Cape Town - Sixty-four percent of Capetonians living in wards that previously had access to passenger rail services have now lost that access, and only 36% of residents still have access to a working train station in the ward where they live.
This is according to DA City of Cape mayoral candidate Geordin Hill-Lewis who revealed the news while announcing the sixth of the party’s seven pledges in the lead up to the municipal elections.
The six pledge from the DA is that they “are committed to making public transport work by fighting for control over railways and funding to expand the MyCiTi bus service”.
“It is no secret that large parts of Cape Town’s rail network has collapsed. But new analysis done by the DA shows the true extent to which the national government, through Metrorail, has destroyed Cape Town’s train system.
“Our analysis mapped all of the wards in the city through which either the northern, central or southern railway lines run. We then calculated how many of those wards have lost access because the lines running through those wards have stopped working due to land invasions, collapsed infrastructure, and vandalism,” Hill-Lewis said.

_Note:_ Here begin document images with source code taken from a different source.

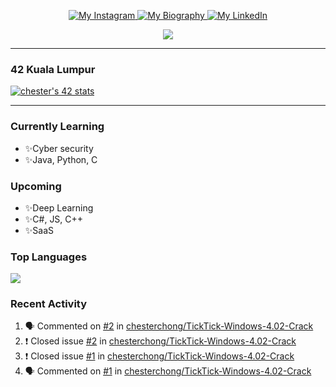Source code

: <p align="center">
  <a target="_blank" href="https://www.instagram.com/chong_mk/">
    <img src="https://img.shields.io/badge/My%20Instagram--white?style=plastic&logo=instagram" alt="My Instagram" />
  </a>
  <a target="_blank" href="https://www.google.com">
    <img src="https://img.shields.io/badge/My%20Website--white?style=plastic&logo=workplace" alt="My Biography" />
  </a>
  <a target="_blank" href="https://www.linkedin.com/in/chesterchongmk/">
    <img src="https://img.shields.io/badge/My%20LinkedIn--white?style=plastic&logo=linkedin" alt="My LinkedIn" />
  </a>
</p>

<p align="center"><img src="https://github-readme-stats-chesterchong.vercel.app/api?username=chesterchong&show_icons=true&theme=maroongold"/></p>

---

### 42 Kuala Lumpur

[![chester's 42 stats](https://badge42.herokuapp.com/api/stats/cmin-kit?cursus=C%20reloaded&privacyName=true)](https://github.com/chesterchong)

---

### Currently Learning

- ✨Cyber security
- ✨Java, Python, C

### Upcoming
- ✨Deep Learning
- ✨C#, JS, C++
- ✨SaaS

### Top Languages
<p><img src="https://github-readme-stats-chesterchong.vercel.app/api/top-langs/?username=chesterchong&layout=compact&text_color=daf7dc&bg_color=151515"/></p>

### Recent Activity
<!--START_SECTION:activity-->
1. 🗣 Commented on [#2](https://github.com/chesterchong/TickTick-Windows-4.02-Crack/issues/2) in [chesterchong/TickTick-Windows-4.02-Crack](https://github.com/chesterchong/TickTick-Windows-4.02-Crack)
2. ❗️ Closed issue [#2](https://github.com/chesterchong/TickTick-Windows-4.02-Crack/issues/2) in [chesterchong/TickTick-Windows-4.02-Crack](https://github.com/chesterchong/TickTick-Windows-4.02-Crack)
3. ❗️ Closed issue [#1](https://github.com/chesterchong/TickTick-Windows-4.02-Crack/issues/1) in [chesterchong/TickTick-Windows-4.02-Crack](https://github.com/chesterchong/TickTick-Windows-4.02-Crack)
4. 🗣 Commented on [#1](https://github.com/chesterchong/TickTick-Windows-4.02-Crack/issues/1) in [chesterchong/TickTick-Windows-4.02-Crack](https://github.com/chesterchong/TickTick-Windows-4.02-Crack)
<!--END_SECTION:activity-->

<!---
chesterchong/chesterchong is a ✨ special ✨ repository because its `README.md` (this file) appears on your GitHub profile.
You can click the Preview link to take a look at your changes.
--->

<!---
- 👋 Hi, I’m @chesterchong
- 👀 I’m interested in ...
- 🌱 I’m currently learning ...
- 💞️ I’m looking to collaborate on ...
- 📫 How to reach me ...
--->
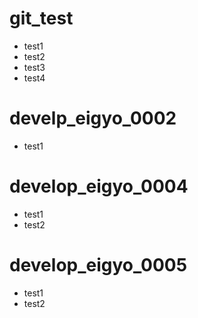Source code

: # git_test

- test1
- test2
- test3
- test4

# develp_eigyo_0002

- test1

# develop_eigyo_0004

- test1
- test2

# develop_eigyo_0005

- test1
- test2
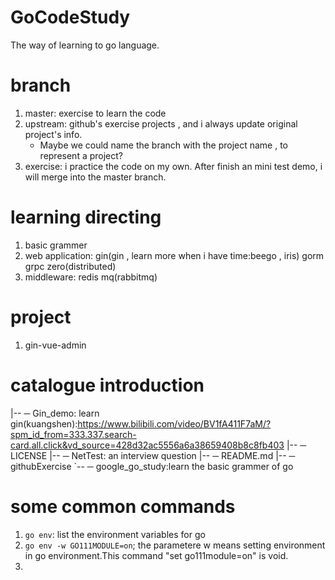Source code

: # GoCodeStudy
The way of learning to go language.

# branch

1. master: exercise to learn the code
2. upstream: github's exercise projects , and i always update original project's info.
    * Maybe we could name the branch with the project name , to represent a project?
3. exercise: i practice the code on my own. After finish an mini test demo, i will merge into the master branch.

# learning directing
1. basic grammer
2. web application: gin(gin , learn more when i have time:beego , iris) gorm grpc zero(distributed)
3. middleware: redis mq(rabbitmq) 

# project
1. gin-vue-admin

# catalogue introduction
|-- ─ Gin_demo: learn gin(kuangshen):https://www.bilibili.com/video/BV1fA411F7aM/?spm_id_from=333.337.search-card.all.click&vd_source=428d32ac5556a6a38659408b8c8fb403
|-- ─ LICENSE
|-- ─ NetTest: an interview question
|-- ─ README.md
|-- ─ githubExercise
`-- ─ google_go_study:learn the basic grammer of go

# some common commands
1. `go env`: list the environment variables for go
2. `go env -w GO111MODULE=on`; the parametere w means setting environment in go environment.This command "set go111module=on" is void.
3. 



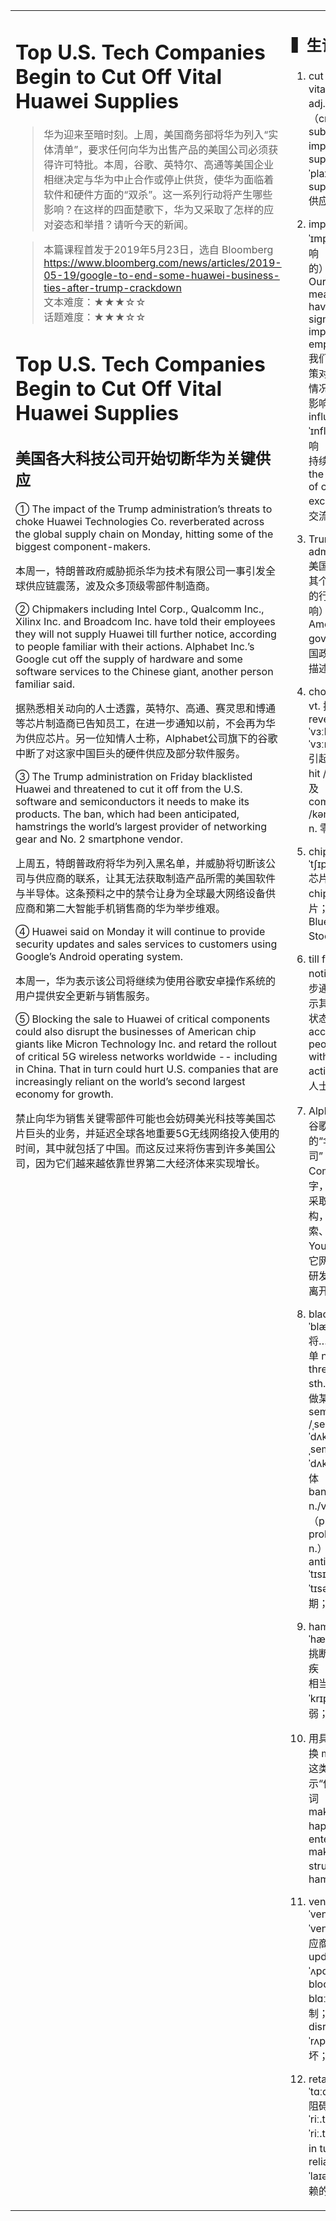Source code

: <html>

<table>
    <tr>
        <td style="vertical-align:top;margin-top:0%;width: 45%">  


# Top U.S. Tech Companies Begin to Cut Off Vital Huawei Supplies  
>华为迎来至暗时刻。上周，美国商务部将华为列入“实体清单”，要求任何向华为出售产品的美国公司必须获得许可特批。本周，谷歌、英特尔、高通等美国企业相继决定与华为中止合作或停止供货，使华为面临着软件和硬件方面的“双杀”。这一系列行动将产生哪些影响？在这样的四面楚歌下，华为又采取了怎样的应对姿态和举措？请听今天的新闻。   
   
>本篇课程首发于2019年5月23日，选自 Bloomberg   
https://www.bloomberg.com/news/articles/2019-05-19/google-to-end-some-huawei-business-ties-after-trump-crackdown   
文本难度：★★★☆☆   
话题难度：★★★☆☆   

# Top U.S. Tech Companies Begin to Cut Off Vital Huawei Supplies  
## 美国各大科技公司开始切断华为关键供应  
① The impact of the Trump administration’s threats to choke Huawei Technologies Co. reverberated across the global supply chain on Monday, hitting some of the biggest component-makers.
  
本周一，特朗普政府威胁扼杀华为技术有限公司一事引发全球供应链震荡，波及众多顶级零部件制造商。
  
② Chipmakers including Intel Corp., Qualcomm Inc., Xilinx Inc. and Broadcom Inc. have told their employees they will not supply Huawei till further notice, according to people familiar with their actions. Alphabet Inc.’s Google cut off the supply of hardware and some software services to the Chinese giant, another person familiar said.
  
据熟悉相关动向的人士透露，英特尔、高通、赛灵思和博通等芯片制造商已告知员工，在进一步通知以前，不会再为华为供应芯片。另一位知情人士称，Alphabet公司旗下的谷歌中断了对这家中国巨头的硬件供应及部分软件服务。
  
③ The Trump administration on Friday blacklisted Huawei and threatened to cut it off from the U.S. software and semiconductors it needs to make its products. The ban, which had been anticipated, hamstrings the world’s largest provider of networking gear and No. 2 smartphone vendor.
  
上周五，特朗普政府将华为列入黑名单，并威胁将切断该公司与供应商的联系，让其无法获取制造产品所需的美国软件与半导体。这条预料之中的禁令让身为全球最大网络设备供应商和第二大智能手机销售商的华为举步维艰。
  
④ Huawei said on Monday it will continue to provide security updates and sales services to customers using Google’s Android operating system.
  
本周一，华为表示该公司将继续为使用谷歌安卓操作系统的用户提供安全更新与销售服务。
  
⑤ Blocking the sale to Huawei of critical components could also disrupt the businesses of American chip giants like Micron Technology Inc. and retard the rollout of critical 5G wireless networks worldwide -- including in China. That in turn could hurt U.S. companies that are increasingly reliant on the world’s second largest economy for growth.
  
禁止向华为销售关键零部件可能也会妨碍美光科技等美国芯片巨头的业务，并延迟全球各地重要5G无线网络投入使用的时间，其中就包括了中国。而这反过来将伤害到许多美国公司，因为它们越来越依靠世界第二大经济体来实现增长。

 </td>
    <td style="vertical-align:top;margin-top:0%">

##  ▍生词好句
1. cut off 切断  
    vital /ˈvaɪtəl/ adj. 至关重要的（critical, substantial, important）  
    supply /səˈplaɪ/ n. 供应  
    supply chains 供应链  
    
2. impact /ˈɪmpækt/ n. 影响（有冲击性的）  
    Our regional measures have had a significant impact on employment.   
    我们区域性的政策对于整个就业情况有着重大的影响。  
    influence /ˈɪnfluəns/ n. 影响（一般性的或持续性的）  
    the influence of culture exchange 文化交流的影响  
  
3. Trump administration 美国政府，强调其个人或其政府的行为（及其影响）  
    American government 美国政府，一般性描述  
    
4. choke /tʃəʊk/ vt. 扼杀；窒息  
    reverberate /rɪˈvɜːbəreɪt, rɪˈvɜːrbəreɪt/ vi. 引起震荡；回响  
    hit /hɪt/ vt. 波及  
    component /kəmˈpəʊnənt/ n. 零部件  
    
5. chipmaker /ˈtʃɪpmeɪkər/ n. 芯片制造商  
    chip /tʃɪp/ n. 芯片；薯片；薯条  
    Blue Chip Stocks 蓝筹股  
  
6. till further notice 在进一步通知之前，暗示其“不得不”的状态  
    according to people familiar with their actions 据知情人士透露  
    
7. Alphabet：是谷歌重组后的“伞形公司”（Umbrella Company）名字，Alphabet 采取控股公司结构，把旗下搜索、YouTube、其它网络子公司与研发投资部门分离开来。  
  
8. blacklist /ˈblæklɪst/ vt. 将……列入黑名单 n. 黑名单  
    threaten to do sth. 威胁、恐吓做某事  
    semiconductor /ˌsemikənˈdʌktə, ˌsemikənˈdʌktər/ n. 半导体  
    ban /bæn/ n./vt. 禁止（prohibit vt., prohibition n.）  
    anticipate /ænˈtɪsɪpeɪt, ænˈtɪsəpeɪt/ vt. 预期；预料  
  
9. hamstring /ˈhæmstrɪŋ/ vt. 挑断腿筋；使残疾  
    相当于cripple /ˈkrɪpəl/ vt. 削弱；使跛  
    
10. 用具体的动词替换 make 或 let 这类表示“使……”的动词  
    make sb. happy 即 entertain sb.  
    make sb. struggle 即 hamstring sb.  
  
11. vendor /ˈvendə, ˈvendər/ n. 供应商；小贩  
    update /ˈʌpdeɪt/ n. 更新  
    block /blɒk, blɑːk/ vt. 限制；阻塞  
    disrupt /dɪsˈrʌpt/ vt. 破坏；使瓦解  
    
12. retard vt. /rɪˈtɑːd, rɪˈtɑːrd/ 阻碍；延迟 n. /ˈriː.tɑːd, ˈriː.tɑːrd/ 傻子  
    in turn 反过来  
    reliant /rɪˈlaɪənt/ adj. 依赖的  
    
</td>
      </tr>
    </table>
</html>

“Today I can report that Metrorail has collapsed to such a staggering extent that 64% of Capetonians living in wards that previously had access to passenger rail services have now lost that access.
“Today, only 36% of residents still have access to a working train station in the ward where they live,” he said.
Hill-Lewis highlighted that this collapse hit some of the poorest communities in Cape Town the hardest.
He said that more than 1.1 million people lived in wards adjacent to the central line on the Cape Flats, including neighbourhoods like Khayelitsha and Mitchells Plain but that 97.7% of them no longer had access to rail transport.
“In total, nearly 2 million people in Cape Town live in wards that should have access to passenger rail services. But the central line now terminates at Langa, the southern line runs no further than Retreat, and the northern line ends at Thornton – with Bellville only accessible via Century City.
“Decades of mismanagement by the national government, including during the past two years of lockdown, has all but destroyed Cape Town’s passenger rail system,” he said.
“That is why the DA is today committing to intensifying our fight to take control over Cape Town’s train system. We believe that the boundaries of the Constitution have not yet been properly tested on this matter.”
He explained that municipal public transport was an area of local government competence, and Section 156 (5) provided that a municipality “has the right to exercise any power concerning a matter reasonably necessary for, or incidental to, the effective performance of its functions”.
“With the support of voters on 1 November, the DA will test and redefine these boundaries in our quest to take control over Cape Town’s train system.
“As we do so, we will also engage with private sector partners to prepare for a future rail system run through private concessions,” Hill-Lewis said.
Earlier this year, the Cape Argus reported how the public transport system in the province, and especially Cape Town, has all but collapsed (Cape Town's public transport is in crisis and commuters are 'left in the lurch').
The passenger rail system is at an almost complete standstill because of vandalism and railway invasions, the Golden Arrow Bus Services (Gabs) beset by robberies and arson, the minibus taxi industry engulfed in open warfare and a major route of the MyCiTi bus service halted since last year.
Transport and Public Works MEC Daylin Mitchell, when he was still chairperson of the Standing Committee on Transport and Public Works in the provincial legislature, had also noted with concern the 80% decrease in train usage over the past eight years (Concern over sharp drop in train usage in the Western Cape).
Mitchell said that equated to 550 000 people having sought alternative means of transport.